_PROBLEM TO WORK ON_. In the entries below, some lines contain "Resolve"; work out how many and answer with the figure only.

Source texts of formatted documents:
================================

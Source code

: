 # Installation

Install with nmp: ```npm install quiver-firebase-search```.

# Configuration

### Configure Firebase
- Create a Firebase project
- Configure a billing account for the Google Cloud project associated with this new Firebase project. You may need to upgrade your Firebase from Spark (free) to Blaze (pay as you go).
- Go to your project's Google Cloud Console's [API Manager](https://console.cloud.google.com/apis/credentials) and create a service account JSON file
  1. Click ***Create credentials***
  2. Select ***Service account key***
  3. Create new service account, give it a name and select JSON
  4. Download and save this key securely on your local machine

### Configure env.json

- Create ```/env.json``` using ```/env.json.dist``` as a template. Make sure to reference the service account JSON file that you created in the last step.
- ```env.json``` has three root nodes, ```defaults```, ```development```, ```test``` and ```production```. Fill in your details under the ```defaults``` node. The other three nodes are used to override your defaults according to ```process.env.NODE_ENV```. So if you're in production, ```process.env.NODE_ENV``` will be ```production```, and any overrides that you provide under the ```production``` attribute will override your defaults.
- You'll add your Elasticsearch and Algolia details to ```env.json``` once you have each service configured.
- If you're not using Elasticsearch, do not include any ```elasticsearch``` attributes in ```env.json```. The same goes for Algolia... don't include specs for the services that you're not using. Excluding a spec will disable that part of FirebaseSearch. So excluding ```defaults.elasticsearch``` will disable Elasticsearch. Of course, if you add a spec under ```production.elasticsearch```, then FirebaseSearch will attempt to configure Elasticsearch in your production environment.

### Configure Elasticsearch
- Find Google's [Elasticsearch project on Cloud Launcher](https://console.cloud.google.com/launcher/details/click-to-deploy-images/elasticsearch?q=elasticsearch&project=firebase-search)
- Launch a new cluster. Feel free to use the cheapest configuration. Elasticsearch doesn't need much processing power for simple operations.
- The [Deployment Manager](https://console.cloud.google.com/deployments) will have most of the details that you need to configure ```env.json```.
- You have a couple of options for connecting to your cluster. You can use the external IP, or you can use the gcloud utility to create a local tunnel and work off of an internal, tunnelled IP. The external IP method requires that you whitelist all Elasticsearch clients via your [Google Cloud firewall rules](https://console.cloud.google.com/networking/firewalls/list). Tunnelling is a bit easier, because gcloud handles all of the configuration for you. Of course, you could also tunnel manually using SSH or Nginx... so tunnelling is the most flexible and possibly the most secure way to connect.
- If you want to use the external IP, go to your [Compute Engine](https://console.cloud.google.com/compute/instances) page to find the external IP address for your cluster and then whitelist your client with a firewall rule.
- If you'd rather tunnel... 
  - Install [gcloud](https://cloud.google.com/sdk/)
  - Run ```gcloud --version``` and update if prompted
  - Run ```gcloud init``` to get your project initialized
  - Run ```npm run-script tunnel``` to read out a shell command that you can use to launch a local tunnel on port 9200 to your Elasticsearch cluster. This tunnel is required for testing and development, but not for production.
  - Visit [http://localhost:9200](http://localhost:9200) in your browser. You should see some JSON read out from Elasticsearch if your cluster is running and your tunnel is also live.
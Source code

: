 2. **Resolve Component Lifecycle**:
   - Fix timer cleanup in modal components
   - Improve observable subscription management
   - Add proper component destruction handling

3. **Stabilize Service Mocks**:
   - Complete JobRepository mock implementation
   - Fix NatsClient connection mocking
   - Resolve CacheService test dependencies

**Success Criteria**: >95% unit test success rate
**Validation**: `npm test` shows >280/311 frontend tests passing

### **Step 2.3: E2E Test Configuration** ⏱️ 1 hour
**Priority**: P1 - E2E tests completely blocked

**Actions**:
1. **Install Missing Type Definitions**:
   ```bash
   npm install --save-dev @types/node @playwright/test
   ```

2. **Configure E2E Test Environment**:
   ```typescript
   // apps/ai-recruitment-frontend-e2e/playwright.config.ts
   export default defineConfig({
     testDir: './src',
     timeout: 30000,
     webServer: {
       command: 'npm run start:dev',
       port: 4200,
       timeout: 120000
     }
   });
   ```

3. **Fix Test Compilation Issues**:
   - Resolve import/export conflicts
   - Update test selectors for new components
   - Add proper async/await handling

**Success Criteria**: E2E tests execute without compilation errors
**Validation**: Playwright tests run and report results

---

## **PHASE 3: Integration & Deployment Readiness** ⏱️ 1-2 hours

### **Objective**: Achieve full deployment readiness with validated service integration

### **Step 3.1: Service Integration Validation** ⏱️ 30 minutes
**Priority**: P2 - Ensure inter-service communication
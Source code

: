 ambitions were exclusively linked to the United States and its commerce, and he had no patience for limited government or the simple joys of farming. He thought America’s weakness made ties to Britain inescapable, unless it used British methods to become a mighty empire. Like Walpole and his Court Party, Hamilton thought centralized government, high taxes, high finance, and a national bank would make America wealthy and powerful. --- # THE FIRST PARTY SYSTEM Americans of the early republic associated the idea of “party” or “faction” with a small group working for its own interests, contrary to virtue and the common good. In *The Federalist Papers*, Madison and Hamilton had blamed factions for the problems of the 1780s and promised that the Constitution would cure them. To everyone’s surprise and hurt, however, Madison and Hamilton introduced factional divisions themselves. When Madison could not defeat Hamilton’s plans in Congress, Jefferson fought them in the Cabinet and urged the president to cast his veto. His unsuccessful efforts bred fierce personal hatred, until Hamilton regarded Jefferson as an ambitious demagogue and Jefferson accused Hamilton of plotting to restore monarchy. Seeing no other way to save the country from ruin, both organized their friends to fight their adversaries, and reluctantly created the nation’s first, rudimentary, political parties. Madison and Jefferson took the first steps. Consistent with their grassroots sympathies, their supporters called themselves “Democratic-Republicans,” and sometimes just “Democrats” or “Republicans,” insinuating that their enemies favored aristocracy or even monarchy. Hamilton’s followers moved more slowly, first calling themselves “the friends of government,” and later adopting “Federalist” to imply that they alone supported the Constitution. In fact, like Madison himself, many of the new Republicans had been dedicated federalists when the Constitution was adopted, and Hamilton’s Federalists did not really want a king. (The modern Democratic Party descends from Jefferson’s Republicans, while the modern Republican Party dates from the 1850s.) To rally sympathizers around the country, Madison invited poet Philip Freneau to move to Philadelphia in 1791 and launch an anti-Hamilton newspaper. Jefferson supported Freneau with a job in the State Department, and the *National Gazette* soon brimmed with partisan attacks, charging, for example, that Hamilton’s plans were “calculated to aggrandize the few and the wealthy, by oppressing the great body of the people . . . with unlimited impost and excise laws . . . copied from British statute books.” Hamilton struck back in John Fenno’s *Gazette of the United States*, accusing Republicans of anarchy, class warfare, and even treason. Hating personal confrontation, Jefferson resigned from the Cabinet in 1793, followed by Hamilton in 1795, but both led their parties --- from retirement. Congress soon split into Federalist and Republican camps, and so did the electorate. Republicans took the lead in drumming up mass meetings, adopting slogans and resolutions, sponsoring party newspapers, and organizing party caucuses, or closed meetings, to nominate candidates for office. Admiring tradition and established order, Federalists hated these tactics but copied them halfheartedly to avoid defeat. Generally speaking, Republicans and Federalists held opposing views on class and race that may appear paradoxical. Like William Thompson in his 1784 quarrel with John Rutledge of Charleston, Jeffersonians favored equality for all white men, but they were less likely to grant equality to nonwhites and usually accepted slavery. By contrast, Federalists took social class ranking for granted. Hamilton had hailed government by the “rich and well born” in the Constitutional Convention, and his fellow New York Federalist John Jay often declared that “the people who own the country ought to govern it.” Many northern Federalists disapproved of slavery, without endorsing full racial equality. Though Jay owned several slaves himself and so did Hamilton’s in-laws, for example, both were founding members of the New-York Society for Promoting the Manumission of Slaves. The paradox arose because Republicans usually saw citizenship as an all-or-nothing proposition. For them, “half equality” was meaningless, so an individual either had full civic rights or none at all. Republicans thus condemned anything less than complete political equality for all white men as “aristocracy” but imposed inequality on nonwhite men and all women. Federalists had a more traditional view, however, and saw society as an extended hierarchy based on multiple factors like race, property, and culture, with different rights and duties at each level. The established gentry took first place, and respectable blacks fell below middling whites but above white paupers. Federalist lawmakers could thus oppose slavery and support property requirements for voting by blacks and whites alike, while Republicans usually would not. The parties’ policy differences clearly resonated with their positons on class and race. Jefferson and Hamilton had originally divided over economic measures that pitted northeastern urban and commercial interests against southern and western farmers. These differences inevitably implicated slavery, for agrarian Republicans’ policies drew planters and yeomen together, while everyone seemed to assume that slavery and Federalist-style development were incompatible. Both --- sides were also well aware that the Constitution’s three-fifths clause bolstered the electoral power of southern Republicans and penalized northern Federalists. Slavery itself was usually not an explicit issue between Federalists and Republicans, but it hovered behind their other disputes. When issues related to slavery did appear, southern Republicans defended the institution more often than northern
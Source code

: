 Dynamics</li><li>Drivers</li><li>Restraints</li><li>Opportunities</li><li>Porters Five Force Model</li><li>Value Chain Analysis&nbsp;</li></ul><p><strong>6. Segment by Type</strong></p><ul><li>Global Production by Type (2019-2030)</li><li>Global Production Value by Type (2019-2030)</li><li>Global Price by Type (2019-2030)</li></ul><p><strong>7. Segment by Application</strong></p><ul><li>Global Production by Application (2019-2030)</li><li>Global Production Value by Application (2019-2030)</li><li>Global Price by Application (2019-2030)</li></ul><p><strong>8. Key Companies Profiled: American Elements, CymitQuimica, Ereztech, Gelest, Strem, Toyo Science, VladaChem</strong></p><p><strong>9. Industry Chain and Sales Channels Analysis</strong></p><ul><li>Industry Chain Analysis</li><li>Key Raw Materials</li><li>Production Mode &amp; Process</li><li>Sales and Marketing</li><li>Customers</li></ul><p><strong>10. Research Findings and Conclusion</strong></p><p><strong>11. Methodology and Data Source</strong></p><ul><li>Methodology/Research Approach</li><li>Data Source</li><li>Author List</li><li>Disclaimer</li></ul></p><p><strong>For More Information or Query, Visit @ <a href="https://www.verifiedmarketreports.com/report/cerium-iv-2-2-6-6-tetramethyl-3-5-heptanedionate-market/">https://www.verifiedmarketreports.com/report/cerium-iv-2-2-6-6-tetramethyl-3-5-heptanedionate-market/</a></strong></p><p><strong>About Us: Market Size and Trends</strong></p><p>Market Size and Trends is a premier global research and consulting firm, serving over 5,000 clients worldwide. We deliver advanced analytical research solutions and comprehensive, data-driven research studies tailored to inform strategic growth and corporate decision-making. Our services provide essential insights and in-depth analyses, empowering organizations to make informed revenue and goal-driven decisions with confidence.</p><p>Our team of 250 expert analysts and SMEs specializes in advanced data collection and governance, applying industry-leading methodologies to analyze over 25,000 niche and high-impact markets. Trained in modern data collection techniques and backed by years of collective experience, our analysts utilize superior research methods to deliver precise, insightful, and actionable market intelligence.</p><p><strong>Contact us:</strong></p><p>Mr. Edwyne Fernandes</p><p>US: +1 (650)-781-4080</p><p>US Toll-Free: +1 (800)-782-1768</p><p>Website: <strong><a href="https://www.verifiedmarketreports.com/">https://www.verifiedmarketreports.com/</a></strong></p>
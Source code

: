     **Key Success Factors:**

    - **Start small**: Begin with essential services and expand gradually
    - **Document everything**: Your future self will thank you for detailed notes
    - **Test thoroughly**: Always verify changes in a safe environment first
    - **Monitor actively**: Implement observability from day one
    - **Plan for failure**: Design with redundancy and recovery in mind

================================

_TASK RESPONSE_. 3